[Start of Attachment]

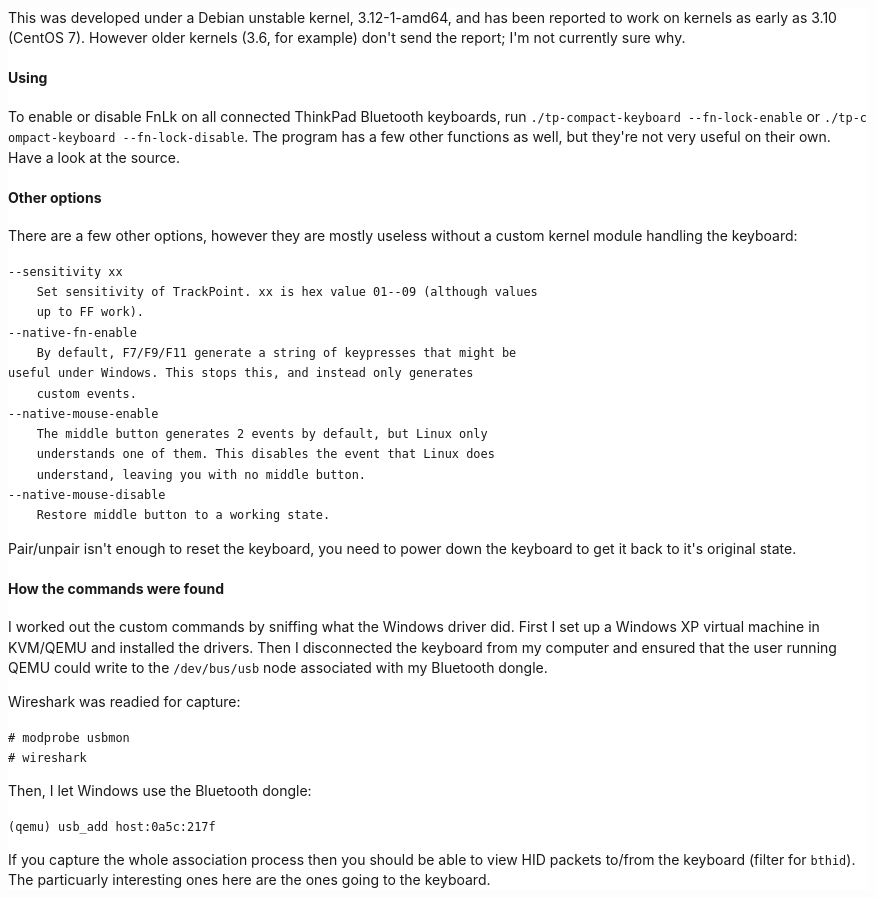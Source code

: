 This was developed under a Debian unstable kernel, 3.12-1-amd64, and has been
reported to work on kernels as early as 3.10 (CentOS 7). However older kernels (3.6, for example)
don't send the report; I'm not currently sure why.

#### Using

To enable or disable FnLk on all connected ThinkPad Bluetooth
keyboards, run ``./tp-compact-keyboard --fn-lock-enable`` or
``./tp-compact-keyboard --fn-lock-disable``. The program has a few
other functions as well, but they're not very useful on their own.
Have a look at the source.

#### Other options

There are a few other options, however they are mostly useless without a custom kernel
module handling the keyboard:

    --sensitivity xx
        Set sensitivity of TrackPoint. xx is hex value 01--09 (although values
        up to FF work).
    --native-fn-enable
    	By default, F7/F9/F11 generate a string of keypresses that might be
	useful under Windows. This stops this, and instead only generates
    	custom events.
    --native-mouse-enable
        The middle button generates 2 events by default, but Linux only
        understands one of them. This disables the event that Linux does
        understand, leaving you with no middle button.
    --native-mouse-disable
        Restore middle button to a working state.

Pair/unpair isn't enough to reset the keyboard, you need to power down the
keyboard to get it back to it's original state.

#### How the commands were found    

I worked out the custom commands by sniffing what the Windows driver did.
First I set up a Windows XP virtual machine in KVM/QEMU and installed the drivers. Then I
disconnected the keyboard from my computer and ensured that the user running
QEMU could write to the ``/dev/bus/usb`` node associated with my Bluetooth
dongle.

Wireshark was readied for capture:

    # modprobe usbmon
    # wireshark

Then, I let Windows use the Bluetooth dongle:

    (qemu) usb_add host:0a5c:217f

If you capture the whole association process then you should be able to view
HID packets to/from the keyboard (filter for ``bthid``). The particuarly
interesting ones here are the ones going to the keyboard.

[End of Attachment]

**Task goal**. Of the entries listed above, reproduce only the lines starting at the line containing "Set sensitivity of" and ending at the line containing "The middle button". Include both, exactly as they stand.

**Task output**.
        Set sensitivity of TrackPoint. xx is hex value 01--09 (although values
        up to FF work).
    --native-fn-enable
    	By default, F7/F9/F11 generate a string of keypresses that might be
	useful under Windows. This stops this, and instead only generates
    	custom events.
    --native-mouse-enable
        The middle button generates 2 events by default, but Linux only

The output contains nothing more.